Humans have a disposition or tendency to believe in God.
Triggered by experience of the world (“nature as a mirror”).
Not literal knowledge from birth; requires experience.
Limitations & criticisms of Calvin?
Modern atheism suggests this sense may not exist (e.g., China 90% non-religious).
Social pressures in Calvin’s time may have influenced his view.
Plantinga: sin may interfere with God-sense (noetic effect) → weak as atheistic societies often have low crime.
What does Romans 1:20 suggest?
God’s invisible qualities can be understood from creation.
Supports Aquinas’ style of natural theology: inductive reasoning about God’s power, knowledge, and nature from the natural world.
Calvin’s interpretation vs Aquinas’?
Calvin: Romans 1:20 supports sensing God, not reasoning.
Aquinas: implies reasoned understanding from creation (use of “understood” suggests reasoning, not just feeling).
Barth’s reinterpretation?
Sinful human minds are too corrupt to know God via creation.
Only revelation through the Bible is reliable.
Evaluation of Romans 1:20 interpretations?

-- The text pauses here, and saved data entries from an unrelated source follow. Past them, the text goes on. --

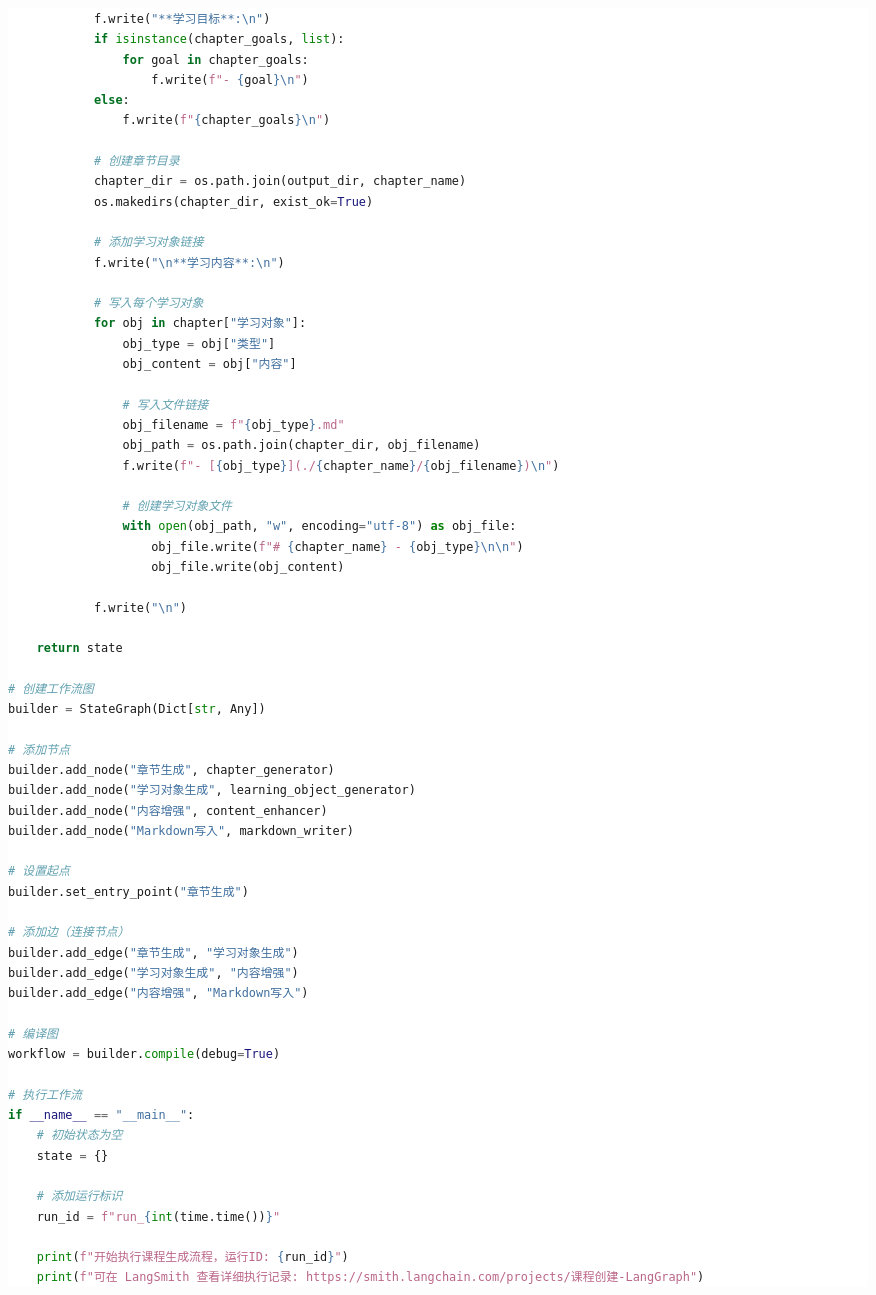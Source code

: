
 ```python
            f.write("**学习目标**:\n")
            if isinstance(chapter_goals, list):
                for goal in chapter_goals:
                    f.write(f"- {goal}\n")
            else:
                f.write(f"{chapter_goals}\n")
            
            # 创建章节目录
            chapter_dir = os.path.join(output_dir, chapter_name)
            os.makedirs(chapter_dir, exist_ok=True)
            
            # 添加学习对象链接
            f.write("\n**学习内容**:\n")
            
            # 写入每个学习对象
            for obj in chapter["学习对象"]:
                obj_type = obj["类型"]
                obj_content = obj["内容"]
                
                # 写入文件链接
                obj_filename = f"{obj_type}.md"
                obj_path = os.path.join(chapter_dir, obj_filename) 
                f.write(f"- [{obj_type}](./{chapter_name}/{obj_filename})\n")
                
                # 创建学习对象文件
                with open(obj_path, "w", encoding="utf-8") as obj_file:
                    obj_file.write(f"# {chapter_name} - {obj_type}\n\n")
                    obj_file.write(obj_content)
            
            f.write("\n")
    
    return state

# 创建工作流图
builder = StateGraph(Dict[str, Any])

# 添加节点
builder.add_node("章节生成", chapter_generator)
builder.add_node("学习对象生成", learning_object_generator)
builder.add_node("内容增强", content_enhancer)
builder.add_node("Markdown写入", markdown_writer)

# 设置起点
builder.set_entry_point("章节生成")

# 添加边（连接节点）
builder.add_edge("章节生成", "学习对象生成")
builder.add_edge("学习对象生成", "内容增强")
builder.add_edge("内容增强", "Markdown写入")

# 编译图
workflow = builder.compile(debug=True)

# 执行工作流
if __name__ == "__main__":
    # 初始状态为空
    state = {}
    
    # 添加运行标识
    run_id = f"run_{int(time.time())}"
    
    print(f"开始执行课程生成流程，运行ID: {run_id}")
    print(f"可在 LangSmith 查看详细执行记录: https://smith.langchain.com/projects/课程创建-LangGraph")
```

Aquinas’ reading stronger: text implies humans can understand God’s qualities from creation → reasoned inference.
Barth’s claim less convincing → verse stresses “without excuse”, implying God intended knowledge through creation.
Augustine on original sin?
Explains the existence of evil in the world.
Humans inherit sin from Adam and Eve → innate moral corruption.
Influential for Protestants (Calvin, Barth).
Aquinas’ reconciliation of natural theology & original sin?
Humans retain reasoning ability despite original sin.
Corruption is real, but we are not reduced to animal level.
Pelagius’ approach?
Denies original sin.
Sin explained by social conditioning, upbringing, and culture, not inherited nature.
Modern scientific criticisms of Augustine?
Evolution: the Fall is fictional; humanity did not descend from two people.
Lamarckian inheritance (sin passed biologically) is discredited.
Defences of original sin?
Niebuhr: observable human evil confirms original sin (Nazism, atrocities).
Chesterton: human sin visible “in the street”.
Counter-evaluation from modern evidence?
Stephen Pinker: global violence and crime rates have declined.
Social progress contradicts the notion of irresistible sin.
Morality better explained by social conditioning and culture (Pelagius).
Freud & Pelagius on human nature?
Freud: rebellion against social norms explains “sin”.
Pelagius: cultural environment shapes behaviour; humans are not inherently sinful.
Evolution provides a natural explanation for selfishness and aggression.
Natural theology
God known via reason (Aquinas) or innate sense (Calvin).
Revealed theology
Faith/Bible is necessary for full knowledge (all agree).
Original Sin
Augustine explains evil, but modern evidence challenges inheritance.
Barth
rejects human reason; relies solely on revelation.
Romans 1:20
supports reasoning about creation → Aquinas stronger reading.
Pelagius & modern science
social/cultural factors can explain immorality.